[GOAL OF THE EXERCISE] Make an exact copy of the data below, leaving out every picture.
DATA FOR REVIEW Start Marker
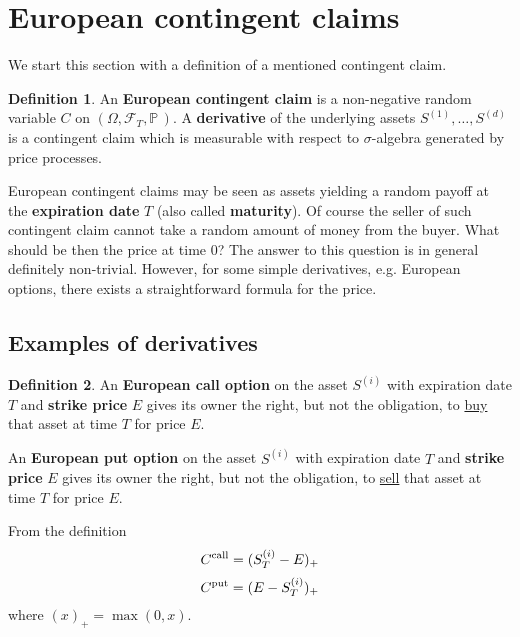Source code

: \documentclass[a4paper,11pt, twoside]{book}
\theoremstyle{definition}
\newtheorem{mydef}{Definition}[chapter]
\theoremstyle{remark}
\def\P{{\mathbb{P}}\,}
\begin{document}
\section{European contingent claims}
\label{sec:ECC}
We start this section with a definition of a mentioned contingent claim.
\begin{mydef}
 \label{def:cc_eu}
 An \textbf{European contingent claim} is a non-negative random variable $C$ on $(\Omega, \mathcal{F}_T, \P)$. A \textbf{derivative} of the underlying assets $S^{(1)}, \ldots, S^{(d)}$ is a contingent claim which is measurable with respect to $\sigma$-algebra generated by price processes.
\end{mydef}
European contingent claims may be seen as assets yielding a random payoff at the \textbf{expiration date} $T$ (also called \textbf{maturity}). Of course the seller of such contingent claim cannot take a random amount of money from the buyer. What should be then the price at time $0$? The answer to this question is in general definitely non-trivial. However, for some simple derivatives, e.g. European options, there exists a straightforward formula for the price.

\subsection{Examples of derivatives}
\begin{mydef}
 An \textbf{European call option} on the asset $S^{(i)}$ with expiration date $T$ and \textbf{strike price} $E$ gives its owner the right, but not the obligation, to \underline{buy} that asset at time $T$ for price $E$.
 
 An \textbf{European put option} on the asset $S^{(i)}$ with expiration date $T$ and \textbf{strike price} $E$ gives its owner the right, but not the obligation, to \underline{sell} that asset at time $T$ for price $E$.
\end{mydef}
From the definition
\begin{equation}
 \label{eq:ecall}
 C\textsuperscript{call} = (S^{(i)}_T - E)_+
\end{equation}
\begin{equation}
 \label{eq:eput}
 C\textsuperscript{put} = (E - S^{(i)}_T )_+
\end{equation}
where $(x)_+ = \max(0,x)$.
\end{document}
DATA FOR REVIEW End Marker
[SOLUTION]
Source code

: \documentclass[a4paper,11pt, twoside]{book}
\theoremstyle{definition}
\newtheorem{mydef}{Definition}[chapter]
\theoremstyle{remark}
\def\P{{\mathbb{P}}\,}
\begin{document}
\section{European contingent claims}
\label{sec:ECC}
We start this section with a definition of a mentioned contingent claim.
\begin{mydef}
 \label{def:cc_eu}
 An \textbf{European contingent claim} is a non-negative random variable $C$ on $(\Omega, \mathcal{F}_T, \P)$. A \textbf{derivative} of the underlying assets $S^{(1)}, \ldots, S^{(d)}$ is a contingent claim which is measurable with respect to $\sigma$-algebra generated by price processes.
\end{mydef}
European contingent claims may be seen as assets yielding a random payoff at the \textbf{expiration date} $T$ (also called \textbf{maturity}). Of course the seller of such contingent claim cannot take a random amount of money from the buyer. What should be then the price at time $0$? The answer to this question is in general definitely non-trivial. However, for some simple derivatives, e.g. European options, there exists a straightforward formula for the price.

\subsection{Examples of derivatives}
\begin{mydef}
 An \textbf{European call option} on the asset $S^{(i)}$ with expiration date $T$ and \textbf{strike price} $E$ gives its owner the right, but not the obligation, to \underline{buy} that asset at time $T$ for price $E$.
 
 An \textbf{European put option} on the asset $S^{(i)}$ with expiration date $T$ and \textbf{strike price} $E$ gives its owner the right, but not the obligation, to \underline{sell} that asset at time $T$ for price $E$.
\end{mydef}
From the definition
\begin{equation}
 \label{eq:ecall}
 C\textsuperscript{call} = (S^{(i)}_T - E)_+
\end{equation}
\begin{equation}
 \label{eq:eput}
 C\textsuperscript{put} = (E - S^{(i)}_T )_+
\end{equation}
where $(x)_+ = \max(0,x)$.
\end{document}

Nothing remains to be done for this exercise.